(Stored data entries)
::::

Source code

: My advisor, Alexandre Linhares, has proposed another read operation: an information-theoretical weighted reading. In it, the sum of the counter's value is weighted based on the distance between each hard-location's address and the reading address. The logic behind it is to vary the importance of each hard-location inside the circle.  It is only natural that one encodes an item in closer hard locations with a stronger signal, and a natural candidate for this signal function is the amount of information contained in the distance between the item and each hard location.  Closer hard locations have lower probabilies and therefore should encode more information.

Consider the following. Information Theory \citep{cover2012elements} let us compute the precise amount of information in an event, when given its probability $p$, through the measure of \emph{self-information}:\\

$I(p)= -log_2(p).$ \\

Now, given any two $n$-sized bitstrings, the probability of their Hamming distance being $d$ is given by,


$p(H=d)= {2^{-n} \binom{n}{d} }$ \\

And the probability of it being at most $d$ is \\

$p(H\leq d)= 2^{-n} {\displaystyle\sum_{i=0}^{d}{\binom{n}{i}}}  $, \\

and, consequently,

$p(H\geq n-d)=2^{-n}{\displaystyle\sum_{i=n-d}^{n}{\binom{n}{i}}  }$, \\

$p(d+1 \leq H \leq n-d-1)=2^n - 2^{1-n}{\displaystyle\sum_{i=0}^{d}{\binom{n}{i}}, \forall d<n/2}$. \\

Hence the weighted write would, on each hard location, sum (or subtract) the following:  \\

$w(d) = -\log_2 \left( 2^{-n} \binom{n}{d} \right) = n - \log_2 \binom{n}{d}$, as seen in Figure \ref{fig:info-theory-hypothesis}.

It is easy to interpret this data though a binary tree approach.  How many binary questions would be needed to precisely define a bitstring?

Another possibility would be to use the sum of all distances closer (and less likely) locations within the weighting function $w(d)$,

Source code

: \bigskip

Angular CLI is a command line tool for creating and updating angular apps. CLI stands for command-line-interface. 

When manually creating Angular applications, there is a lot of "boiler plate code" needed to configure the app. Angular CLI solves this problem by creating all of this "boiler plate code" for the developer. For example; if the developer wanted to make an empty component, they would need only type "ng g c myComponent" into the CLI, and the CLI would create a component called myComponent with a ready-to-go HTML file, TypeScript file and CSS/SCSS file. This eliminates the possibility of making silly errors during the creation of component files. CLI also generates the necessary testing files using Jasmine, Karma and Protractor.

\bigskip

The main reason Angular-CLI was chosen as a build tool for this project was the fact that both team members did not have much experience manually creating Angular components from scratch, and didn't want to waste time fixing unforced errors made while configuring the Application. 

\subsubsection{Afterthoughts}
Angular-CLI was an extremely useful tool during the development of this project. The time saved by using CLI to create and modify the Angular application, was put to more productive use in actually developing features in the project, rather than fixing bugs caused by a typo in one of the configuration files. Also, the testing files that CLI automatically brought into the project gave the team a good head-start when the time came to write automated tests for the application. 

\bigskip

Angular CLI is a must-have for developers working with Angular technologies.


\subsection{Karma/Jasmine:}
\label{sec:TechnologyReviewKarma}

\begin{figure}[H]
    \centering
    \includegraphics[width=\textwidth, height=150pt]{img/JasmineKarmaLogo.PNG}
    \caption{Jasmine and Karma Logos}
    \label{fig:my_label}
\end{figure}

::::

What is being asked: Starting at the line above that contains "Another possibility would", write out each line exactly until the line that contains "Angular CLI is a command" has been written, and stop there.

Solution to the exercise:
Another possibility would be to use the sum of all distances closer (and less likely) locations within the weighting function $w(d)$,

Source code

: \bigskip

Angular CLI is a command line tool for creating and updating angular apps. CLI stands for command-line-interface. 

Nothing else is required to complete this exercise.